Цивилизация, культура, религия

22
18
20
22
24
26
28
30

Это первый и, пожалуй, чистейший случай монотеистической религии в истории человечества; более глубокое проникновение в исторические и психологические условия ее возникновения научило бы нас очень многому. Однако в свое время были приложены специальные усилия для того, чтобы до нас дошло не слишком много сообщений о религии Атона. Уже при слабовольных преемниках Эхнатона распалось всё, что им было создано. Месть потесненного им жречества свирепствовала теперь против его памяти, религия Атона была отменена, резиденция фараона, который был заклеймен как вероотступник, разрушена и разграблена. Около 1350 г. до Р. X. XVIII династия угасает; после некоторого периода анархии военачальник Хоремхеб, правивший до 1315 г., восстановил порядок. Реформа Эхнатона казалась эпизодом, обреченным на забвение.

Таковы исторически достоверные факты; далее следует наше гипотетическое продолжение. Среди лиц, стоявших близко к Эхнатону, был человек, называвшийся, возможно, Тутмосом, как многие другие в то время[68], – имя не столь уж существенно, только что его вторая составная часть должна была быть – mose. Он занимал высокое положение, был убежденным приверженцем религии Атона, но в противоположность меланхолическому царю кипел страстной энергией. Конец Эхнатона и отмена его религии означали для этого человека провал всех его ожиданий. Он мог продолжать жить в Египте лишь как преследуемый и отщепенец. В качестве наместника пограничной провинции он находился, возможно, в контакте с одним из семитических племен, переселившихся туда несколько поколений назад. Теснимый отчаянием и одиночеством, он сблизился с этими чужаками в поисках возмещения утраченного. Он избрал их своим народом, попытался осуществить среди них свои идеалы. Покинув с ними, в сопровождении своей свиты, Египет, он освятил их знамением обрезания, дал им законы, посвятил их в учения религии Атона, только что отвергнутой египтянами. Возможно, предписания, внушенные этим человеком, Моисеем, своим евреям, были еще строже, чем правила его господина и учителя Эхнатона; возможно, он отказался и от опоры на гелиополисского солнечного бога, за которого еще держался Эхнатон.

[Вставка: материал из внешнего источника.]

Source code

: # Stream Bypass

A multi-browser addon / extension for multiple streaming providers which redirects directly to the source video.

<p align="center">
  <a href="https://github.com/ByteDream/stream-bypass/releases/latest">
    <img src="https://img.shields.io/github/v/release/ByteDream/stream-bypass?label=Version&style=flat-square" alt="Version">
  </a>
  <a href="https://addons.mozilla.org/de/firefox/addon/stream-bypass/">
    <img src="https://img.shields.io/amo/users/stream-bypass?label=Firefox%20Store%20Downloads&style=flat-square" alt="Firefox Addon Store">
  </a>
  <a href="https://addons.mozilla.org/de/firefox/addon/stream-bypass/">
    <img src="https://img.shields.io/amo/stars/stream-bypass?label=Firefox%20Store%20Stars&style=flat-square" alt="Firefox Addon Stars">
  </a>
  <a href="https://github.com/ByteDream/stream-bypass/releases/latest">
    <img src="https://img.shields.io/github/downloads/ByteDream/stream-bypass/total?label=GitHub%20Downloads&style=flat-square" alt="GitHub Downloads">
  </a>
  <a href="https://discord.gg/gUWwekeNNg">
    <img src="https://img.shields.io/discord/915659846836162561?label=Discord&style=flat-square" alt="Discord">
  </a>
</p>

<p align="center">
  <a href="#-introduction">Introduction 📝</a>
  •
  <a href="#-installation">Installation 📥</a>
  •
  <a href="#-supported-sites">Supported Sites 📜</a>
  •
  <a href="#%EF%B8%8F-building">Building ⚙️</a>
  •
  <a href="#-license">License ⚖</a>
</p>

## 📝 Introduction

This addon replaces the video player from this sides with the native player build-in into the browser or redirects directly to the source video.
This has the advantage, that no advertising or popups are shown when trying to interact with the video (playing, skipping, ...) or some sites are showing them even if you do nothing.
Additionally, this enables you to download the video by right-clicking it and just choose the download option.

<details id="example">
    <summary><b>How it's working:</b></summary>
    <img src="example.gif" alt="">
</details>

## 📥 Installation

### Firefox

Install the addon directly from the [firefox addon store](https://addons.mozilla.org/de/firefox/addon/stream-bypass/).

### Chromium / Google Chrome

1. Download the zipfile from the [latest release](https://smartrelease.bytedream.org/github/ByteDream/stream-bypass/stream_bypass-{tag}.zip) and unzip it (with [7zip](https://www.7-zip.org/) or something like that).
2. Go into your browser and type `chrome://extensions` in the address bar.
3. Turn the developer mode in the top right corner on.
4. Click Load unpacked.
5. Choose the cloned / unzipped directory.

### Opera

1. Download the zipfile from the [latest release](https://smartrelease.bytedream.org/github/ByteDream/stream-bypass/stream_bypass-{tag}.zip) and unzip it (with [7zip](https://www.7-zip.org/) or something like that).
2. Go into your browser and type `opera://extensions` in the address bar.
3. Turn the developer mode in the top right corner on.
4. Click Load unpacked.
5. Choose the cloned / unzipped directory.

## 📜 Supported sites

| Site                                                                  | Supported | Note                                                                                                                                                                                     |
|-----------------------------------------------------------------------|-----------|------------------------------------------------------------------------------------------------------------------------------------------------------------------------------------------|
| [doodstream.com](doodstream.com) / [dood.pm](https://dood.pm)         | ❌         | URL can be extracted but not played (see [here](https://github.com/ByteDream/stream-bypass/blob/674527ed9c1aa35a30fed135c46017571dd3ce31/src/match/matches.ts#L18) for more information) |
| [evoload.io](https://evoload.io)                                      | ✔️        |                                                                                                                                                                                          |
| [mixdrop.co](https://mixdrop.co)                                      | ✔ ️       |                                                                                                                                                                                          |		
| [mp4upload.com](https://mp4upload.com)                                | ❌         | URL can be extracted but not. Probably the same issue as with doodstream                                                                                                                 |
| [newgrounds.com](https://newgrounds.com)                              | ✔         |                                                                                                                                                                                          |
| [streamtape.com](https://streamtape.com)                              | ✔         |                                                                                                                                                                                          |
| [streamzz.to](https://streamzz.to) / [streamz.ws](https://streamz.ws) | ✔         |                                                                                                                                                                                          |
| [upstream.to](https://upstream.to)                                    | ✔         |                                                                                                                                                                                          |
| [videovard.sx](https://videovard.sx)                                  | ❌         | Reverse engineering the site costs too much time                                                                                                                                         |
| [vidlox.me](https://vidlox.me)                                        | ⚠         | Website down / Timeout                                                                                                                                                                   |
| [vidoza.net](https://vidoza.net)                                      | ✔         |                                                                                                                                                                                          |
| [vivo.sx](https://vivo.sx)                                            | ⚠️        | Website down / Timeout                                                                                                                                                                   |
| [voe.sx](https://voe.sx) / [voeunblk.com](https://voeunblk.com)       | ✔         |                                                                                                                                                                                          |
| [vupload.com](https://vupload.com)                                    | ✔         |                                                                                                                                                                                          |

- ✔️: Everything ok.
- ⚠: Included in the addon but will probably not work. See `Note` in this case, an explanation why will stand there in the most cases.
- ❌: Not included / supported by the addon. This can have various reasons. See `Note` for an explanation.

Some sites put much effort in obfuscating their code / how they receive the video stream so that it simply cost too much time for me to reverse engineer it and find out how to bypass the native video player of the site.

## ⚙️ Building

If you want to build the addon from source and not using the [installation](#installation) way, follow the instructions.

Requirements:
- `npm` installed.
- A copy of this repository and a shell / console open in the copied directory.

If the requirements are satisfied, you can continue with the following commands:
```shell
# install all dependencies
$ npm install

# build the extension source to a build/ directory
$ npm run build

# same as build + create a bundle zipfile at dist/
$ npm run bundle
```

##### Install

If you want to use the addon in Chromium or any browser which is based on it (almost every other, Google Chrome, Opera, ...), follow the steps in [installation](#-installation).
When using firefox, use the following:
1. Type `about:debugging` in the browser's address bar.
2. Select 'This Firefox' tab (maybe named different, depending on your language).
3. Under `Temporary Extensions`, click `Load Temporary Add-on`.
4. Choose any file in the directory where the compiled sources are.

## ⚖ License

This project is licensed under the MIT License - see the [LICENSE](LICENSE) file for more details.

Исход из Египта следует относить к периоду междуцарствия, наступившему после 1350 г. Последующий промежуток времени вплоть до приобретения владений в земле Ханаан особенно темен. Из мрака, который здесь оставлен или, скорее, создан библейским повествованием, современное историографическое исследование смогло извлечь два факта. Первый, обнаруженный Э. Зеллином, – это что евреи, даже согласно самой Библии раздраженные и настроенные против своего законодателя и вождя, в один прекрасный день взбунтовались, убили его и отвергли навязанную им религию, как еще раньше сделали египтяне. Другой, выявленный Э. Мейером, – это что возвратившиеся из Египта евреи позднее соединились с другими родственными им племенами в области, расположенной между Палестиной, Синайским полуостровом и Аравией, и там, в богатой водою местности Кадеш, под влиянием арабов-мадианитян приняли новую религию – почитание бога вулканов Ягве. Вскоре затем они оказались готовы в качестве завоевателей вторгнуться в Ханаан.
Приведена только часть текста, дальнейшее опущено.